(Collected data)
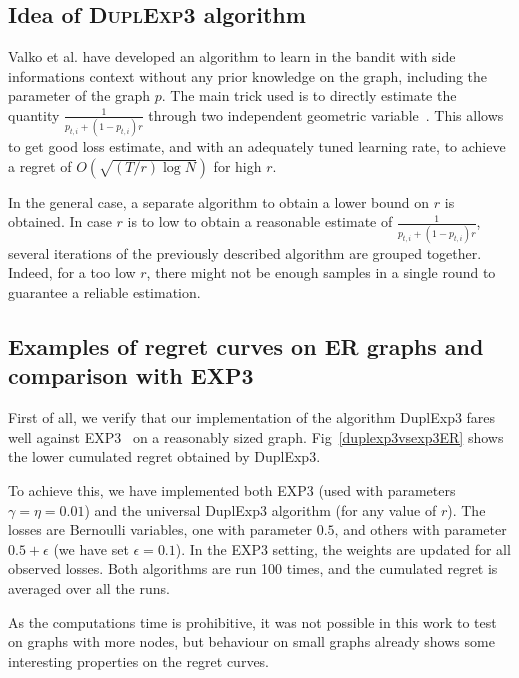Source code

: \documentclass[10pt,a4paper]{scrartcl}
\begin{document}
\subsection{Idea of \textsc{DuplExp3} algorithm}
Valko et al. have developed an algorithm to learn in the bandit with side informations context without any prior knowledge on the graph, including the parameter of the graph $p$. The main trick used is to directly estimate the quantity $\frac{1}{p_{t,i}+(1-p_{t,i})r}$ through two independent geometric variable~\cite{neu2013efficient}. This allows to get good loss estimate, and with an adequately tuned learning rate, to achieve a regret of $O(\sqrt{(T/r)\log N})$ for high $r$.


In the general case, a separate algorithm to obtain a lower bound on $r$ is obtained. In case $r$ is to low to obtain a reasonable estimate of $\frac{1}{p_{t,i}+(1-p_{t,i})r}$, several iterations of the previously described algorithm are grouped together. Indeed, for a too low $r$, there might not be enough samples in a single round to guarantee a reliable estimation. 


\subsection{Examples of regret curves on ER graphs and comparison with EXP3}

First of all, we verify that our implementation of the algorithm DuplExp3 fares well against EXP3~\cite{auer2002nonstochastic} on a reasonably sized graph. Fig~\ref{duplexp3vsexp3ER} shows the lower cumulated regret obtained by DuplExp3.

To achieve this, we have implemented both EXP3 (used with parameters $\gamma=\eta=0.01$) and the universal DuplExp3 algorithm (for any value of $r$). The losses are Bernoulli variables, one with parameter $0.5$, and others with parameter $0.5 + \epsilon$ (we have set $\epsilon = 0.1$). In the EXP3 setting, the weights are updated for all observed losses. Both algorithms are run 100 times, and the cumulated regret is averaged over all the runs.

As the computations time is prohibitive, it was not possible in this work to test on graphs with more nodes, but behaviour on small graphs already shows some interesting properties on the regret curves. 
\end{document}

---

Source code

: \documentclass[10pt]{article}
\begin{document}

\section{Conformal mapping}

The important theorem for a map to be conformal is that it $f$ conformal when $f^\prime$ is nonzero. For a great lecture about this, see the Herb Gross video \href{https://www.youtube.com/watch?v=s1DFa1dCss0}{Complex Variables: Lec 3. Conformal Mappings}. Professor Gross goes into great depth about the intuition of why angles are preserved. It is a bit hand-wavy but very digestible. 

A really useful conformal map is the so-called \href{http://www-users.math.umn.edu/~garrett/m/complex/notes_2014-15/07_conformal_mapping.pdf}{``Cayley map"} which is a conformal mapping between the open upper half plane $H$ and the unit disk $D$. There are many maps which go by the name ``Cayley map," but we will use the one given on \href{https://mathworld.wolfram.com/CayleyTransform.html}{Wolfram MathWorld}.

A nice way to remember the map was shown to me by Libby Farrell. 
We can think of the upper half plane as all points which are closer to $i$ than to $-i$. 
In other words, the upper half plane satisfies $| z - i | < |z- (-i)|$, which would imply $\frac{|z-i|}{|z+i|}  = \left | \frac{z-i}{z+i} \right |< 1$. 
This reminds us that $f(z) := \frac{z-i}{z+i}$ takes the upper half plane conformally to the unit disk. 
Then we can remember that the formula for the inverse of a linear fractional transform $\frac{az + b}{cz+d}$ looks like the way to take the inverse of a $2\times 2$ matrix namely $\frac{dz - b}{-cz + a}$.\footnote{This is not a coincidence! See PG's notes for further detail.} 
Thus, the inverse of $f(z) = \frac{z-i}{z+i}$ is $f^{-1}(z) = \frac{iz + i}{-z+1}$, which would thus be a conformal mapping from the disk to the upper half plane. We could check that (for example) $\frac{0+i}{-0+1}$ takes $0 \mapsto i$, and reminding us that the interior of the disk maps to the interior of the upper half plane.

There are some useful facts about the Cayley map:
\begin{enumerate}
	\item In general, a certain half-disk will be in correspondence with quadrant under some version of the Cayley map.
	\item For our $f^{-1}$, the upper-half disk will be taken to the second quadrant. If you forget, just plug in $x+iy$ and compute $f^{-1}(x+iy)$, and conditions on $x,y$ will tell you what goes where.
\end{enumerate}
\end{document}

TRY IT. Could you restate word for word the lines above, from the one that contains "We can think" through the one that contains "This reminds us", and no others?

REPLY.
We can think of the upper half plane as all points which are closer to $i$ than to $-i$. 
In other words, the upper half plane satisfies $| z - i | < |z- (-i)|$, which would imply $\frac{|z-i|}{|z+i|}  = \left | \frac{z-i}{z+i} \right |< 1$. 
This reminds us that $f(z) := \frac{z-i}{z+i}$ takes the upper half plane conformally to the unit disk. 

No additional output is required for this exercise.